(Saved data entries)
———
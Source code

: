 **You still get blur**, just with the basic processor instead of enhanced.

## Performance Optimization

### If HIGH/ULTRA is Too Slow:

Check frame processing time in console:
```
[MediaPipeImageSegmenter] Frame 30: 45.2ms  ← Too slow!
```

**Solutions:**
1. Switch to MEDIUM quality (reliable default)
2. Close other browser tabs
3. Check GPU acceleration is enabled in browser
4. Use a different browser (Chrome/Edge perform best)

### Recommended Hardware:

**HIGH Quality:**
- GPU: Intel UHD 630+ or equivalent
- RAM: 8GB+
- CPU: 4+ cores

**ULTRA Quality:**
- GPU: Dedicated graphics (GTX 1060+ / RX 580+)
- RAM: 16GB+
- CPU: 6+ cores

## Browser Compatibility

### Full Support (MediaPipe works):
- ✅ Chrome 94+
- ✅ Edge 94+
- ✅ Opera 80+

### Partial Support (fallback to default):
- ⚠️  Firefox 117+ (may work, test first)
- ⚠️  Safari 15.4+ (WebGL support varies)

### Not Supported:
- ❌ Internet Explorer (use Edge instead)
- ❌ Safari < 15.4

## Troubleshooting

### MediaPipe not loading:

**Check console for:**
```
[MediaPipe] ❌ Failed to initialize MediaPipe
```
———
- [YOUR INSTRUCTIONS]: Exact copies of the lines from the one holding "3. Check GPU" through the last line above, and only those, make up the answer.

- [WRITTEN SOLUTION]:
3. Check GPU acceleration is enabled in browser
4. Use a different browser (Chrome/Edge perform best)

### Recommended Hardware:

**HIGH Quality:**
- GPU: Intel UHD 630+ or equivalent
- RAM: 8GB+
- CPU: 4+ cores

**ULTRA Quality:**
- GPU: Dedicated graphics (GTX 1060+ / RX 580+)
- RAM: 16GB+
- CPU: 6+ cores

## Browser Compatibility

### Full Support (MediaPipe works):
- ✅ Chrome 94+
- ✅ Edge 94+
- ✅ Opera 80+

### Partial Support (fallback to default):
- ⚠️  Firefox 117+ (may work, test first)
- ⚠️  Safari 15.4+ (WebGL support varies)

### Not Supported:
- ❌ Internet Explorer (use Edge instead)
- ❌ Safari < 15.4

## Troubleshooting

### MediaPipe not loading:

**Check console for:**
```
[MediaPipe] ❌ Failed to initialize MediaPipe
```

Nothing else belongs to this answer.